Когда отменили продовольственные карточки, мы стали жить коммуной. Раз в неделю один из нас увили­вал от посещения лекций и оставался дежурной кухар­кой. Он рыскал по магазинам, закупал самое дешевое мясо, пшенку, гречку и варил гигантскую кастрюлю ку­леша, от которого, возможно, отказался бы принц Уэльский, но который мы съедали с такой основатель­ностью, что мытье кастрюли и тарелок становилось фикцией. Подгоревший, недоваренный, недосолен­ный, переперченный волшебный, изумительный ку­леш мы ели три раза в сутки и вскоре стали такими гладкими и отполированными, что от сытой жизни на­чали требовать от стряпух качества. Мы превратились в изобретательных поваров и научились, как французы, из ничего делать деликатесы. Я теперь часто вспоми­наю об этом, стоя в своей квартире у кухонной плиты, которую жена без ложных колебаний и сомнений дове­рила мне раз и навсегда.

Обобществив стипендии, домашние посылки и конспекты лекций, мы оставили в личном распоряже­нии каждого члена коммуны побочные заработки (до­ходы от киносъемок в массовках, от выгрузки арбузов, конкурентной борьбы с вокзальными носильщиками), свободное от дежурств время и право влюбляться по своему усмотрению, каковым мы пользовались с энер­гией, достойной, по мнению наших экзаменаторов, другого, лучшего применения. Случилось так, что влюблялись мы по очереди, и поэтому каждый ошалев­ший от счастья влюбленный получал возможность, идя на свидание, напяливать на себя все лучшее, что име­лось у членов коммуны. В сборах участвовали все. По­мню, как мы в пух и прах разодели Володю Шелехова. Павлик Литовцев пожертвовал единственной рубаш­кой, Чиж снял с себя галстук, Брусничкин – часы, а я – галифе и сапоги. Хотя они были на два размера меньше, Володька мужественно натянул их на ноги и отправился на свидание невероятно элегантным вели­косветским франтом, так что сам Растиньяк задохнул­ся бы от зависти, увидев его. Вернулся Володька зеленый, спотыкаясь, как разбитая лошадь, всеми четырь­мя копытами и осыпая проклятьями мою гордость – хромовые сапоги. Роковую роль сыграла прогулка, на которой настояло любимое существо и во время кото­рой Володька орал про себя благим матом на каждом шагу. Наконец, собрав последние силы, он прыгнул на подножку проходившего мимо трамвая и укатил домой снимать сапоги, оставив любимое существо исполнен­ной вечного отныне презрения к вероломным и легко­мысленным мужчинам.

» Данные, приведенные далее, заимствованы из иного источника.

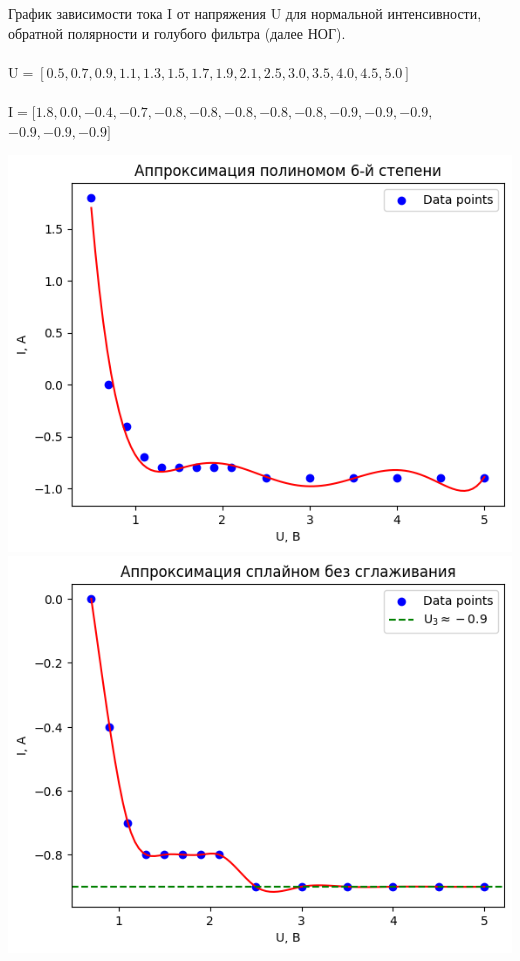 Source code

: \documentclass[12pt,openany]{book}
\begin{document}
\newpage

\noindent График зависимости тока I от напряжения U для нормальной интенсивности, 
обратной полярности и голубого фильтра (далее НОГ).\\\\
$\text{U} = [0.5, 0.7, 0.9, 1.1, 1.3, 1.5, 1.7, 1.9, 2.1, 2.5, 3.0, 3.5, 4.0, 4.5, 5.0]$\\\\
$\text{I} = [1.8, 0.0, -0.4, -0.7, -0.8, -0.8, -0.8, -0.8, -0.8, -0.9, -0.9, -0.9,$
$-0.9, -0.9, -0.9]$\\ 

\begin{center}
    \includegraphics[scale=0.59]{K4-NRB1} \\

    \includegraphics[scale=0.59]{K4-NRB2} \\
\end{center}
\end{document}
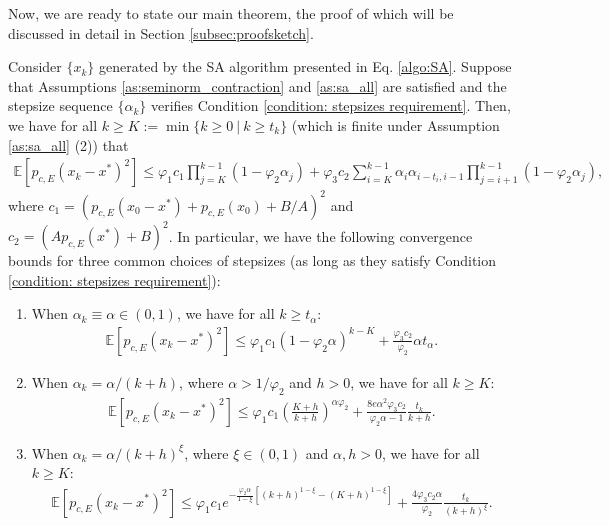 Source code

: \documentclass[11 pt]{article}
\begin{document}
	Now, we are ready to state our main theorem, the proof of which will be discussed in detail in Section \ref{subsec:proofsketch}.
	
	\begin{theorem}\label{thm:SA_finite}
		Consider $\{x_k\}$ generated by the SA algorithm presented in Eq. \eqref{algo:SA}. Suppose that Assumptions \ref{as:seminorm_contraction} and \ref{as:sa_all} are satisfied and the stepsize sequence $\{\alpha_k\}$ verifies Condition \ref{condition: stepsizes requirement}. Then, we have for all $k\geq K:= \min\{k\geq 0 ~|~ k \geq t_k\}$ (which is finite under Assumption \ref{as:sa_all} (2)) that
		\begin{align}
			\label{eq:general finite-sample bound}
			\mathbb{E}\left[p_{c,E}(x_k-x^*)^2\right]\leq   \varphi_1c_1\prod_{j=K}^{k-1}(1-\varphi_2\alpha_j)+\varphi_3c_2\sum_{i=K}^{k-1}\alpha_i\alpha_{i-t_i,i-1}\prod_{j=i+1}^{k-1}(1-\varphi_2\alpha_j),
		\end{align}
		where $c_1=\left(p_{c,E}(x_0-x^*)+p_{c,E}(x_0)+B/A\right)^2$ and $c_2=\left(Ap_{c,E}(x^*)+B\right)^2$.
		In particular, we have the following convergence bounds for three common choices of stepsizes (as long as they satisfy Condition \ref{condition: stepsizes requirement}):
		\begin{enumerate}[(1)]
			\item When $\alpha_k \equiv \alpha\in (0,1)$, we have for all $k \geq t_\alpha$:
			\begin{equation*}
				\begin{split}
					\mathbb{E}[p_{c,E}(x_{k}-x^*)^2] \leq \varphi_1 c_1 (1 - \varphi_2 \alpha)^{k-K} + \frac{\varphi_3c_2 }{\varphi_2} \alpha t_\alpha.
				\end{split}
			\end{equation*}
			\item When $\alpha_k = \alpha/(k + h)$, where $\alpha > 1/\varphi_2$ and $h > 0$, we have for all $k \geq K$:
			\begin{equation*}
				\begin{split}
					\mathbb{E}[p_{c,E}(x_{k}-x^*)^2] \leq \varphi_1 c_1 \left(\frac{K+h}{k + h}\right)^{\alpha \varphi_2} + \frac{8e\alpha^2\varphi_3c_2}{\varphi_2\alpha - 1} \frac{t_k}{k + h}.
				\end{split}
			\end{equation*}
			\item When $\alpha_k = \alpha/(k + h)^\xi$, where $\xi \in (0, 1)$ and $\alpha,h > 0$, we have for all $k \geq K$:
			\begin{equation*}
				\begin{split}
					\mathbb{E}[p_{c,E}(x_{k}-x^*)^2] \leq \varphi_1 c_1 e^{-\frac{\varphi_2 \alpha}{1-\xi}\left[(k+h)^{1-\xi} - (K+h)^{1-\xi}\right]} + \frac{4\varphi_3c_2 \alpha}{\varphi_2} \frac{t_k}{(k + h)^\xi}.
				\end{split}
			\end{equation*} 
		\end{enumerate}
	\end{theorem}
	
\end{document}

Следующим влюбился Володя Брусничкин, и мы всей коммуной ходили болеть за баскетбольную коман­ду, в которой играла пышная красавица с раскосыми и темными, как спелые вишни, глазами. Затем как снег на голову свалилась на коммуну любовь Лени Есаульного: Леня пошел в баню! Тщетно мы совестили его, напоминая про эскимосов: раз в неделю Леня хлестал себя веником. Добил он нас тем, что купил первую в своей жизни зубную щетку, которой отныне работал по утрам, как добросовестный слесарь рашпилем.

О влюбленном Чиже распространяться не буду, по­скольку из-за не разделенных девицей в очках вздохов коммуна частенько оставалась без обеда.

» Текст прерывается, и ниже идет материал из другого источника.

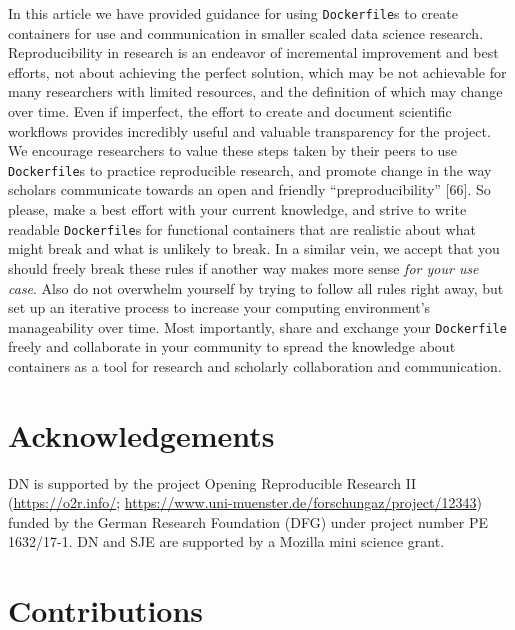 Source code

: \documentclass[10pt,letterpaper]{article}
\begin{document}
In this article we have provided guidance for using \texttt{Dockerfile}s
to create containers for use and communication in smaller scaled data
science research. Reproducibility in research is an endeavor of
incremental improvement and best efforts, not about achieving the
perfect solution, which may be not achievable for many researchers with
limited resources, and the definition of which may change over time.
Even if imperfect, the effort to create and document scientific
workflows provides incredibly useful and valuable transparency for the
project. We encourage researchers to value these steps taken by their
peers to use \texttt{Dockerfile}s to practice reproducible research, and
promote change in the way scholars communicate towards an open and
friendly ``preproducibility'' {[}66{]}. So please, make a best effort
with your current knowledge, and strive to write readable
\texttt{Dockerfile}s for functional containers that are realistic about
what might break and what is unlikely to break. In a similar vein, we
accept that you should freely break these rules if another way makes
more sense \emph{for your use case}. Also do not overwhelm yourself by
trying to follow all rules right away, but set up an iterative process
to increase your computing environment's manageability over time. Most
importantly, share and exchange your \texttt{Dockerfile} freely and
collaborate in your community to spread the knowledge about containers
as a tool for research and scholarly collaboration and communication.

\hypertarget{acknowledgements}{%
\section*{Acknowledgements}\label{acknowledgements}}

DN is supported by the project Opening Reproducible Research II
(\href{https://o2r.info/}{https://o2r.info/};
\href{https://www.uni-muenster.de/forschungaz/project/12343}{https://www.uni-muenster.de/forschungaz/project/12343})
funded by the German Research Foundation (DFG) under project number PE
1632/17-1. DN and SJE are supported by a Mozilla mini science grant.

\hypertarget{contributions}{%
\section*{Contributions}\label{contributions}}
\end{document}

Зато когда пришла моя очередь, коммуна оказалась в чистом выигрыше. Свои чувства я, как человек, пре­данный коллективу, поставил ему на службу. Дело об­стояло таким образом. 625-я осталась в летописях об­щежития как самая равнодушная к идеалам чистоты и порядка. Наши принципы отражал лозунг, висевший на стене комнаты: «Не красна изба углами, а красна пирогами», чем мы в соответствии с материалистической философией подчеркивали первичность еды и вторичность санитарии и гигиены. Но этот бесспорный лозунг почему-то приводил в ярость санитарную ко­миссию факультета, которая раз в неделю обходила комнаты общежития и всякий раз покрывала нас не­увядаемым позором. Особенно свирепствовала предсе­датель комиссии, бескомпромиссная блондинка с ост­рым как бритва языком, настоящий бич божий в глазах обитателей нашей комнаты. Но когда председатель и я договорились о совместной прогулке к районному за­гсу (что и сделали через некоторое время), коммуна свободно вздохнула, ибо председатель, отчаявшись пе­ревоспитать таких отъявленных нерях, сама готовила комнату к очередным смотрам.

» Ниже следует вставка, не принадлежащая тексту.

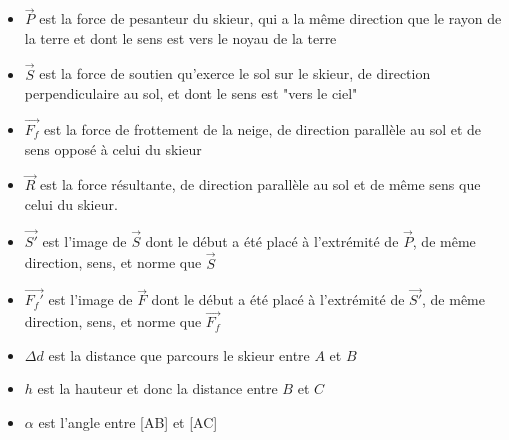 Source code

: \documentclass{article}
\begin{document}
\vspace{0.5cm}
\noindent
\begin{minipage}{0.4\textwidth}
\begin{center}
\end{center}
\end{minipage}
\hfill
\begin{minipage}{0.6\textwidth}
\begin{itemize}
    
    \item $\vec{P}$ est la force de pesanteur du skieur, qui a la même direction que le rayon de la terre et dont le sens est vers le noyau de la terre 
    \item $\vec{S}$ est la force de soutien qu'exerce le sol sur le skieur, de direction perpendiculaire au sol, et dont le sens est "vers le ciel"
    \item $\vec{F_f}$ est la force de frottement de la neige, de direction parallèle au sol et de sens opposé à celui du skieur
    \item $\vec{R}$ est la force résultante, de direction parallèle au sol et de même sens que celui du skieur.
    \item $\vec{S'}$ est l'image de $\vec{S}$ dont le début a été placé à l'extrémité de $\vec{P}$, de même direction, sens, et norme que $\vec{S}$
    \item $\vec{F_f'}$ est l'image de $\vec{F}$ dont le début a été placé à l'extrémité de $\vec{S'}$, de même direction, sens, et norme que $\vec{F_f}$
    \item $\Delta d$ est la distance que parcours le skieur entre $A$ et $B$
    \item $h$ est la hauteur et donc la distance entre $B$ et $C$
    \item $\alpha$ est l'angle entre [AB] et [AC]
\end{itemize}
\end{minipage}
\end{document}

Коммуна сыграла большую роль в нашей жизни. Она научила нас ценить коллектив и превыше всего ставить дружбу, она воспитала в нас самокритичность, непримиримость к крупным и снисходительность к мелким недостаткам. Один из основных принципов коммуны: «Выше нос!» – стал названием выпускаемой в моей семье стенгазеты, на страницах которой беспо­щадно критикуются явления, мешающие нашему дви­жению вперед. Каждый из нас, бывших членов комму­ны, умеет натирать полы, стирать рубашки, варить борщ и выбирать такое место на профсоюзном собра­нии, на котором можно без помех читать художествен­ную литературу.

Но я еще не закончил свое повествование, я созна­тельно отодвинул печальную концовку.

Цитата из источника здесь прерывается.